In the letter, Growth Energy urges IRS to “interpret the 40B and 45Z certification process as calling for a workable alternative to CORSIA’s requirements for the certification of SAF that is based on criteria that reasonably relate to substantiating the lifecycle emissions of the fuel.” Growth stated further that “the IRS should clarify these certification criteria in conjunction with confirming that GREET are an acceptable ‘similar methodology’ for determining lifecycle greenhouse reductions” of SAF.

“Treasury has the power to ensure that American companies, American workers, and American communities benefit from growth in the still-nascent SAF market,” said Growth Energy CEO Emily Skor. “That’s why it’s critical that IRS shape its policies in a way that recognizes the importance of bioethanol as a potential feedstock for SAF and reflects Congress’ intent that IRA incentives be assessed on their lifecycle GHG emissions reduction potential, and nothing more. As we note in our letter, a number of our members have already made substantial investments in SAF production, and the IRA’s Section 40B and 45Z tax credits have the potential to greatly accelerate this trend.”

This is the fifth letter Growth Energy has sent to the U.S. Treasury Department in the last 12 months urging the agency to make bioethanol a centerpiece of its tax policy pertaining to SAF production. Read our other letters and learn more about SAF at growthenergy.org/saf.

Background

Section 40B(f) of the Inflation Reduction Act (IRA) gives taxpayers claiming SAF credits a choice of certification schemes to certify compliance with SAF credit eligibility requirements: (1) “general requirements, supply chain traceability requirements, and information transmission requirements” issued by the International Civil Aviation Organization (ICAO) under the Carbon Offsetting and Reduction Scheme for International Aviation (CORSIA) framework; or (2) “requirements similar” to those established under CORSIA for those taxpayers who use an “alternative methodology” to CORSIA to calculate lifecycle GHG emissions, as allowed under Section 40B(e).

The CORSIA eligibility requirements for the Section 40B and Section 45Z SAF tax incentives that are currently in place, and were in place at the enactment of the IRA, relate to ensuring the integrity of the lifecycle greenhouse gas (GHG) analysis of candidate feedstocks, including, for example, a requirement that feedstocks for sustainable aviation fuel (SAF) do not originate from forestland converted to agricultural production after 2007, and related supply chain traceability requirements. At their core, such requirements provide mechanisms to substantiate the lifecycle GHG reductions of the SAF. Beginning in 2024, however, the general requirements for certification under the CORSIA framework will include expansive new “sustainability criteria” that reach far beyond lifecycle GHG analysis into issues such as labor standards, community engagement, and other socioeconomic conditions of the region where the SAF is produced.

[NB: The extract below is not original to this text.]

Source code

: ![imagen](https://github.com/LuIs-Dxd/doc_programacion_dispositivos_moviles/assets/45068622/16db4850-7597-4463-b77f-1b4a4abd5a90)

As explained in detail in Growth Energy’s letter, given the focus of the IRA on reducing lifecycle GHG emissions from aviation fuel, it would be unreasonable to interpret Congress’ intent in passing the IRA to require all of the far-reaching, new sustainability criteria under CORSIA to apply to the certification process under Sections 40B and 45Z. Moreover, requiring compliance with each of the newly-applicable sustainability criteria in 2024 would be burdensome or potentially infeasible for many SAF producers.